Ему не спится, и он зовет няню-туземку:

– Бабу[11], иди сюда!

Но она не отзывается. Где же она? Обычно она лежит у двери его комнаты на циновке и сразу же просыпается.

– Бабу, бабу, иди сюда!

Он теряет терпение; он уже большой мальчик, но ему страшно, потому что у него высокая температура, как и у папы, и потому что ночь такая душная и кажется, будто вот-вот начнется землетрясение.

– Бабу…

Ее нет на месте.

Он поднимается с постели, путаясь в сетке от комаров, в лихорадочном испуге ему не удается ее раздвинуть… Высвободившись из тюлевых складок, снова хочет позвать: бабу… Но из галереи в задней части дома доносятся голоса, шепот… В жилах стынет кровь; мальчику мерещатся воры, грабители-кетью[12], и ему очень страшно… Нет, они говорят не по-явански, значит, это не кетью… Эти люди говорят на голландском вперемежку с малайским, вот он узнает голос бабу… Ему хочется закричать от страха, но от страха ему не издать ни звука.

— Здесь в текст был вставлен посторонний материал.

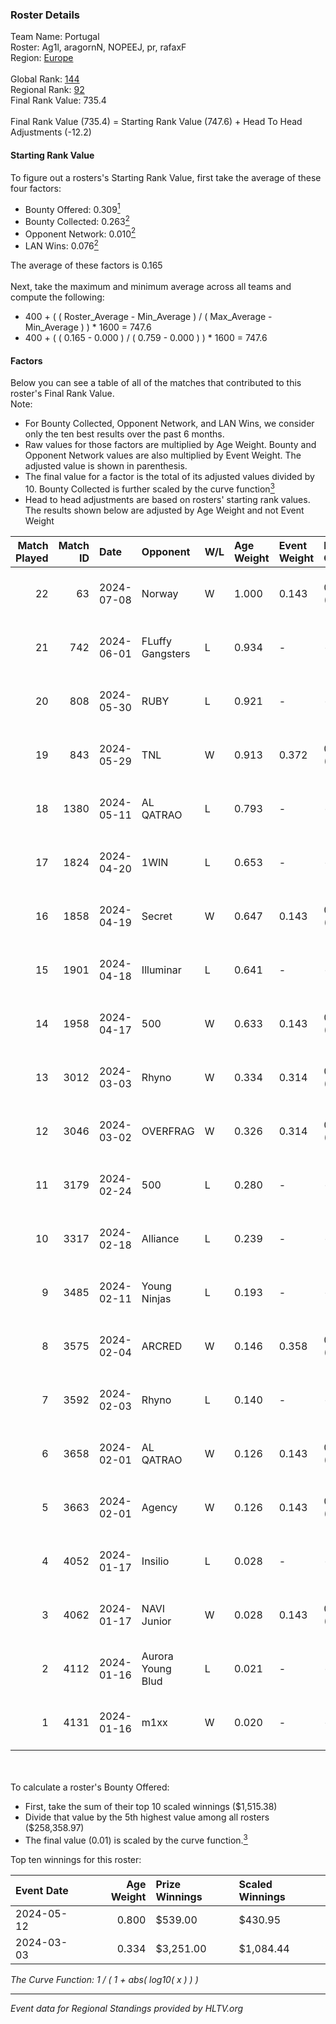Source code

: ### Roster Details<br />
Team Name: Portugal<br />
Roster: Ag1l, aragornN, NOPEEJ, pr, rafaxF<br />
Region: [Europe]( ../standings_europe.md)<br />
<br />
Global Rank: [144](../standings_global.md)<br />
Regional Rank: [92]( ../standings_europe.md)<br />
Final Rank Value:  735.4<br />
<br />
Final Rank Value (735.4) = Starting Rank Value (747.6) + Head To Head Adjustments (-12.2)<br />

#### Starting Rank Value<br />
To figure out a rosters's Starting Rank Value, first take the average of these four factors:<br />
- Bounty Offered: 0.309[<sup>1</sup>](#table2)
- Bounty Collected: 0.263[<sup>2</sup>](#table1)
- Opponent Network: 0.010[<sup>2</sup>](#table1)
- LAN Wins: 0.076[<sup>2</sup>](#table1)

The average of these factors is 0.165<br />
<br />
Next, take the maximum and minimum average across all teams and compute the following:<br />
- 400 + ( ( Roster_Average - Min_Average ) / ( Max_Average - Min_Average ) ) * 1600 = 747.6
- 400 + ( ( 0.165 - 0.000 ) / ( 0.759 - 0.000 ) ) * 1600 = 747.6


#### Factors<br />
Below you can see a table of all of the matches that contributed to this roster's Final Rank Value.<br />
Note:<br />

- For Bounty Collected, Opponent Network, and LAN Wins, we consider only the ten best results over the past 6 months.
- Raw values for those factors are multiplied by Age Weight. Bounty and Opponent Network values are also multiplied by Event Weight. The adjusted value is shown in parenthesis.
- The final value for a factor is the total of its adjusted values divided by 10. Bounty Collected is further scaled by the curve function[<sup>3</sup>](#curveFunction)
- Head to head adjustments are based on rosters' starting rank values. The results shown below are adjusted by Age Weight and not Event Weight
<span id="table1"></span><br />


| Match Played | Match ID | Date       | Opponent          | W/L | Age Weight | Event Weight | Bounty Collected | Opponent Network | LAN Wins  | H2H Adj. | Roster                               |
| -: | -: | :- | :- | :- | :- | :- | :- | :- | :- | -: | :- |
|           22 |       63 | 2024-07-08 | Norway            | W   | 1.000      | 0.143        | 0.010 (0.001)    | 0.124 (0.018)    | 0 (0.000) |    15.64 | Ag1l, aragornN, NOPEEJ, pr, rafaxF   |
|           21 |      742 | 2024-06-01 | FLuffy Gangsters  | L   | 0.934      | -            | -                | -                | -         |   -20.91 | Ag1l, aragornN, P3R3IIRA, pr, rafaxF |
|           20 |      808 | 2024-05-30 | RUBY              | L   | 0.921      | -            | -                | -                | -         |    -5.67 | Ag1l, aragornN, P3R3IIRA, pr, rafaxF |
|           19 |      843 | 2024-05-29 | TNL               | W   | 0.913      | 0.372        | 0.000 (0.000)    | 0.000 (0.000)    | 0 (0.000) |     3.62 | Ag1l, aragornN, P3R3IIRA, pr, rafaxF |
|           18 |     1380 | 2024-05-11 | AL QATRAO         | L   | 0.793      | -            | -                | -                | -         |   -12.85 | Ag1l, aragornN, fox, pr, rafaxF      |
|           17 |     1824 | 2024-04-20 | 1WIN              | L   | 0.653      | -            | -                | -                | -         |    -4.37 | Ag1l, aragornN, P3R3IIRA, pr, rafaxF |
|           16 |     1858 | 2024-04-19 | Secret            | W   | 0.647      | 0.143        | 0.000 (0.000)    | 0.092 (0.009)    | 0 (0.000) |     5.86 | Ag1l, aragornN, P3R3IIRA, pr, rafaxF |
|           15 |     1901 | 2024-04-18 | Illuminar         | L   | 0.641      | -            | -                | -                | -         |   -11.86 | Ag1l, aragornN, P3R3IIRA, pr, rafaxF |
|           14 |     1958 | 2024-04-17 | 500               | W   | 0.633      | 0.143        | 0.001 (0.000)    | 0.191 (0.017)    | 0 (0.000) |    11.51 | Ag1l, aragornN, P3R3IIRA, pr, rafaxF |
|           13 |     3012 | 2024-03-03 | Rhyno             | W   | 0.334      | 0.314        | 0.107 (0.011)    | 0.377 (0.040)    | 1 (0.334) |     8.82 | Ag1l, aragornN, NOPEEJ, pr, rafaxF   |
|           12 |     3046 | 2024-03-02 | OVERFRAG          | W   | 0.326      | 0.314        | 0.001 (0.000)    | 0.000 (0.000)    | 1 (0.326) |     2.38 | Ag1l, aragornN, NOPEEJ, pr, rafaxF   |
|           11 |     3179 | 2024-02-24 | 500               | L   | 0.280      | -            | -                | -                | -         |    -4.47 | Ag1l, aragornN, NOPEEJ, pr, rafaxF   |
|           10 |     3317 | 2024-02-18 | Alliance          | L   | 0.239      | -            | -                | -                | -         |    -2.22 | Ag1l, aragornN, NOPEEJ, pr, rafaxF   |
|            9 |     3485 | 2024-02-11 | Young Ninjas      | L   | 0.193      | -            | -                | -                | -         |    -2.57 | Ag1l, aragornN, NOPEEJ, pr, rafaxF   |
|            8 |     3575 | 2024-02-04 | ARCRED            | W   | 0.146      | 0.358        | 0.055 (0.003)    | 0.365 (0.019)    | 0 (0.000) |     3.24 | Ag1l, aragornN, NOPEEJ, pr, rafaxF   |
|            7 |     3592 | 2024-02-03 | Rhyno             | L   | 0.140      | -            | -                | -                | -         |    -0.72 | Ag1l, aragornN, NOPEEJ, pr, rafaxF   |
|            6 |     3658 | 2024-02-01 | AL QATRAO         | W   | 0.126      | 0.143        | 0.006 (0.000)    | 0.037 (0.001)    | 0 (0.000) |     1.94 | Ag1l, aragornN, NOPEEJ, pr, rafaxF   |
|            5 |     3663 | 2024-02-01 | Agency            | W   | 0.126      | 0.143        | 0.000 (0.000)    | 0.000 (0.000)    | 0 (0.000) |     0.49 | Ag1l, aragornN, NOPEEJ, pr, rafaxF   |
|            4 |     4052 | 2024-01-17 | Insilio           | L   | 0.028      | -            | -                | -                | -         |    -0.22 | Ag1l, aragornN, NOPEEJ, pr, rafaxF   |
|            3 |     4062 | 2024-01-17 | NAVI Junior       | W   | 0.028      | 0.143        | 0.006 (0.000)    | 0.057 (0.000)    | 0 (0.000) |     0.39 | Ag1l, aragornN, NOPEEJ, pr, rafaxF   |
|            2 |     4112 | 2024-01-16 | Aurora Young Blud | L   | 0.021      | -            | -                | -                | -         |    -0.32 | Ag1l, aragornN, NOPEEJ, pr, rafaxF   |
|            1 |     4131 | 2024-01-16 | m1xx              | W   | 0.020      | -            | -                | -                | -         |     0.08 | Ag1l, aragornN, NOPEEJ, pr, rafaxF   |

<br />
<span id="table2"></span><br />
To calculate a roster's Bounty Offered:<br />

- First, take the sum of their top 10 scaled winnings ($1,515.38)
- Divide that value by the 5th highest value among all rosters ($258,358.97)
- The final value (0.01) is scaled by the curve function.[<sup>3</sup>](#curveFunction)

Top ten winnings for this roster:<br />

| Event Date | Age Weight | Prize Winnings | Scaled Winnings |
| :- | -: | :- | :- |
| 2024-05-12 |      0.800 | $539.00        | $430.95         |
| 2024-03-03 |      0.334 | $3,251.00      | $1,084.44       |


<span id="curveFunction"></span>_The Curve Function: 1 / ( 1 + abs( log10( x ) ) )_<br />

---
_Event data for Regional Standings provided by HLTV.org_<br />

Что они делают, что там происходит? Он в холодном поту, он замерз… Он слышал голос мамы; теперь он узнает голос господина Эмиля, господина Такмы, секретаря, который так часто заходит к ним в городе… О, что же там происходит посреди ночи? Испуг сменяется ознобом, он дрожит непонятно почему… Что же там происходит, что там делают среди ночи мама, господин Такма и Ма-Бутен? Любопытство пересиливает страх… Стараясь не шуметь – только зубы стучат, – он медленно, без скрипа, открывает дверь своей комнаты. В средней галерее темно, в задней галерее темно…

– Тихо, бабу, тихо, о боже, не шуми… только бы синьо[13] не услышал…

– Он спит, кандженг[14]

– А вдруг услышит сторож!

– Он спит, кандженг…

– Боже, о боже, если он проснется… О, бабу, бабу, что нам делать?!

– Тихо, тихо, Отилия!

– Другого выхода нет, кандженг… В реку, в реку…

– Боже, о боже, нет, только не в реку!

– Другого выхода нет, Отилия! Тихо же, тихо! Замолчи, говорю! Хочешь, чтобы нас обоих арестовали… за убийство?

– Меня? Но ведь я его не убивала?

– Я ничего не мог поделать! Я защищался! Это ты его ненавидела, а не я, Отилия. Ты соучастница.

– О боже, нет, нет!

– Не отрицай своей вины!

– Нет, нет, нет!

– Ты повисла на нем…

– Да нет!

– Когда я вырвал у него из рук крис[15]!

– Да… да…

– Тихо, тихо, госпожа!

– О боже, о боже, какая молния… О, как гремит, как гремит!

По горам многократным эхом разносятся раскаты грома. Из прорвавшейся парусины водопадом полил дождь.

Мальчик слышит мамины крики.

– Тихо, тихо, Отилия!

– Больше не могу, сейчас потеряю сознание!